§ **Material for this task**
⁂

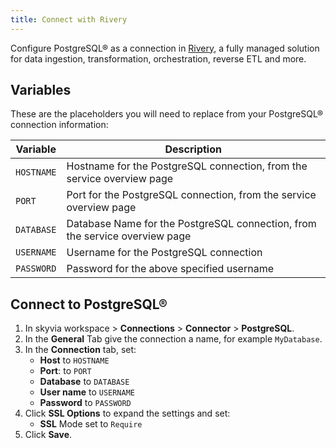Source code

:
 ```yaml
---
title: Connect with Rivery
---
```


Configure PostgreSQL® as a connection in [Rivery](https://rivery.io/), a fully managed solution for data ingestion, transformation, orchestration, reverse ETL and more.

## Variables

These are the placeholders you will need to replace from your
PostgreSQL® connection information:

| Variable   | Description                                                                 |
| ---------- | --------------------------------------------------------------------------- |
| `HOSTNAME` | Hostname for the PostgreSQL connection, from the service overview page      |
| `PORT`     | Port for the PostgreSQL connection, from the service overview page          |
| `DATABASE` | Database Name for the PostgreSQL connection, from the service overview page |
| `USERNAME` | Username for the PostgreSQL connection                                      |
| `PASSWORD` | Password for the above specified username                                   |

## Connect to PostgreSQL®

1.  In skyvia workspace > **Connections** > **Connector** >
    **PostgreSQL**.
2.  In the **General** Tab give the connection a name, for example
    `MyDatabase`.
3.  In the **Connection** tab, set:
    -   **Host** to `HOSTNAME`
    -   **Port**: to `PORT`
    -   **Database** to `DATABASE`
    -   **User name** to `USERNAME`
    -   **Password** to `PASSWORD`
4.  Click **SSL Options** to expand the settings and set:
    -   **SSL** Mode set to `Require`
5.  Click **Save**.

⁂

§ **What is needed**
Respond with the count of lines above holding the string "Click", and leave out everything else.

§ **Response to the task**
2